Removing the Executor or Trustee of an Estate

Removing Estate Executor

In California, as in most states, executors and trustees have defined responsibilities that they must carry out. These duties generally include:

  • Paying funeral costs
  • Ensuring that the decedent’s wishes are carried out
  • Possessions are inventoried
  • Debts and taxes are paid
  • Property is distributed to beneficiaries in a proper fashion

In short, executors and trustees (from here, we’ll simply refer to ‘trustees’ to cover both) are bound by law to serve the best interests of beneficiaries. Sometimes, trustee falls short of this obligation. Sometimes this is due to incapacity—the person’s physical or mental health has declined since they were named by the decedent, and they are no longer capable of properly discharging their duties. Other times, trustees prioritize their own interests, and behave in a fraudulent manner.

The California Probate Code specifies that a trustee can be challenged and removed for any “good cause.” Examples of such causes provided by the Code include if a trustee:

  • Commits a breach of trust
  • Engages in a conflict of interest
  • Is “unfit to administer the trust”
  • Is actively hostile to beneficiaries, affecting the administration of the trust
  • Fails to collaborate productively with co-trustees
  • Simply fails to act when compelled to, or chooses not to act
  • Is excessively compensated

It should be noted that these are not the only reasons that a trustee can be disqualified.

If you believe that that a trustee is not fit to serve, there are a number of steps that have to be taken in order to challenge and remove them. Here’s a brief rundown of the process.

Determine whether you have standing to challenge the trustee.

In legal parlance, “standing” means that you have grounds for bringing a suit to court because you are directly harmed by something. In the case of wills and trusts, only “interested parties”—those who are beneficiaries, or would/should be beneficiaries due to their relation to the deceased—have the standing to challenge a trustee.

Identify your rationale for having the trustee removed, and collect supporting documentation.

This may be very brief and to the point. For instance, were they not actually named as trustee, or did the trustee forge the document naming them trustee? It’s more likely that you’ll be focused on the behavior of the trustee, and you’ll need to provide proof of the trustee’s incapacity or wrongdoing. This might include:

  • Documentation or other verifiable indications of physical/mental infirmity
  • Text messages or emails showing that the trustee is working in their own interests
  • Any documentation showing that the trustee isn’t ensuring that beneficiaries’ interests are being served
  • Financial records showing malfeasance or embezzlement
  • Proof that the trustee has been previously jailed for a criminal offense which may disqualifies them
  • Documents indicating that the trustee lied to trustees or court representatives, or failed to heed a court order
  • Records of communications showing that the trustee failed to communicate with beneficiaries, or withheld information

Whatever your rationale, make sure that the information you collect supports your argument for removing the trustee. Making a claim that isn’t supported by the evidence will result in having your challenge dismissed.

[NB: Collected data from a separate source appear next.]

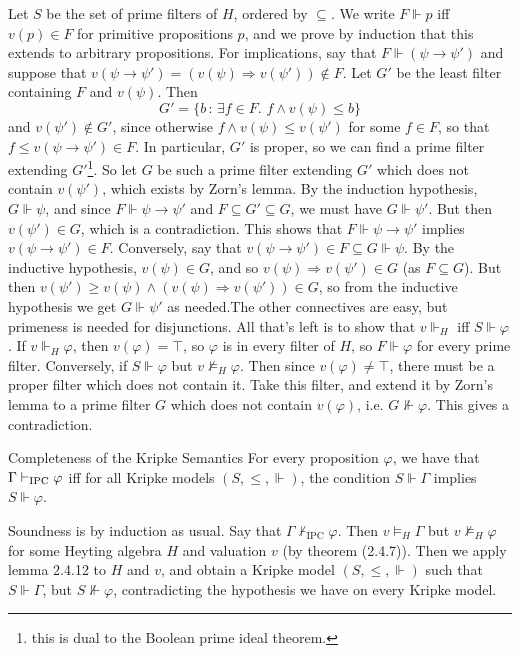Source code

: \documentclass{article}
\numberwithin{thm}{subsection}
\begin{document}
\proof Let $S$ be the set of prime filters of $H$, ordered by $\subseteq$. We write $F \Vdash p$ iff $v(p) \in F$ for primitive propositions $p$, and we prove by induction that this extends to arbitrary propositions. \gap 
For implications, say that $F \Vdash (\psi \rightarrow \psi')$ and suppose that $v(\psi \rightarrow \psi') = (v(\psi) \Rightarrow v(\psi')) \notin F$. Let $G'$ be the least filter containing $F$ and $v(\psi)$. Then \[ G' = \{ b  \, : \, \exists f \in F.\,\, f \wedge v(\psi) \leq b \} \] and $v(\psi') \notin G'$, since otherwise $f \wedge v(\psi) \leq v(\psi')$ for some $f \in F$, so that $f \leq v(\psi \rightarrow \psi') \in F$. In particular, $G'$ is proper, so we can find a prime filter extending $G'$\footnote{this is dual to the Boolean prime ideal theorem.}. So let $G$ be such a prime filter extending $G'$ which does not contain $v(\psi')$, which exists by Zorn's lemma. \gap 
By the induction hypothesis, $G \Vdash \psi$, and since $F \Vdash \psi \rightarrow \psi'$ and $F \subseteq G' \subseteq G$, we must have $G \Vdash \psi'$. But then $v(\psi') \in G$, which is a contradiction. This shows that $F \Vdash \psi \rightarrow \psi'$ implies $v(\psi \rightarrow \psi') \in F$. \gap 
Conversely, say that $v(\psi \rightarrow \psi') \in F \subseteq G \Vdash \psi$. By the inductive hypothesis, $v(\psi) \in G$, and so $v(\psi) \Rightarrow v(\psi') \in G$ (as $F \subseteq G$). But then $v(\psi') \geq v(\psi) \wedge (v(\psi) \Rightarrow v(\psi')) \in G$, so from the inductive hypothesis we get $G \Vdash \psi'$ as needed.\gap The other connectives are easy, but primeness is needed for disjunctions. All that's left is to show that $v \Vdash_{H}$ iff $S \Vdash \varphi$. \gap 
If $v \Vdash_{H} \varphi$, then $v(\varphi)= \top$, so $\varphi$ is in every filter of $H$, so $F \Vdash \varphi$ for every prime filter. \gap 
Conversely, if $S \Vdash \varphi$ but $v \nvDash_{H} \varphi$. Then since $v(\varphi) \neq \top$, there must be a proper filter which does not contain it. Take this filter, and extend it by Zorn's lemma to a prime filter $G$ which does not contain $v(\varphi)$, i.e. $G \nVdash \varphi$. This gives a contradiction. \endproof
\begin{fancythm}{Completeness of the Kripke Semantics}
    For every proposition $\varphi$, we have that $\Gamma \proves_{\text{IPC}} \varphi$ iff for all Kripke models $(S, \leq, \Vdash)$, the condition $S \Vdash \Gamma$ implies $S \Vdash \varphi$.
\end{fancythm}
\proof
Soundness is by induction as usual. \gap 
Say that $\Gamma \nvdash_{\text{IPC}} \varphi$. Then $v \vDash_{H} \Gamma$ but $v \nvDash_{H}\varphi$ for some Heyting algebra $H$ and valuation $v$ (by theorem (2.4.7)). Then we apply lemma 2.4.12 to $H$ and $v$, and obtain a Kripke model $(S, \leq, \Vdash)$ such that $S \Vdash \Gamma$, but $S \nVdash \varphi$, contradicting the hypothesis we have on every Kripke model.
\endproof
\end{document}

Keep in mind that a difference of opinion is not grounds for removing a trustee. The burden of proof is on you. Your evidence will need to show that the trustee clearly behaved in a malfeasant, reckless, or otherwise grossly inappropriate manner.

Identify a successor trustee, and submit a “Petition to Remove Trustee” to your local probate court.

Before you officially challenge a trustee, you must identify a successor. Many trusts and wills name successor trustees as fallbacks, in case the primary trustee is unable or unwilling to serve. If no successor has been named by the decent, then you must identify an appropriate person to step in as trustee if your challenge is successful, or a trust company willing to perform to fulfill this role.

In California, the legal process to remove a trustee is initiated by filing a Petition to Remove Trustee (or the corresponding document for an executor). This petition must be filled out by someone with standing, as discussed above. If you do not have standing, have someone with standing fill it out.

This petition, along with a filing fee, must then be submitted to the court clerk of the appropriate court—most likely the last county where the decedent lived, rather than where the trust was signed. The court will notify interested parties of the petition, and will set a hearing date.

On the date of the hearing, you will need to bring all of your evidence, as well any relevant witnesses who are willing to testify in support of your allegations. A word of warning: The trustee is allowed to use assets held by the trust to pay for their legal defense, whereas you may not. However, if they lose the case, they may be required by the court to pay the trust back.

If the two sides are unable to come to an agreement during the hearing—such as the trustee agreeing to step down—then the probate judge will ultimately make a decision.

The process of removing an executor or trustee is complex, and it’s easy to make mistakes that can jeopardize your case. If you believe that removal is necessary, we strongly advise that you consult with a probate attorney.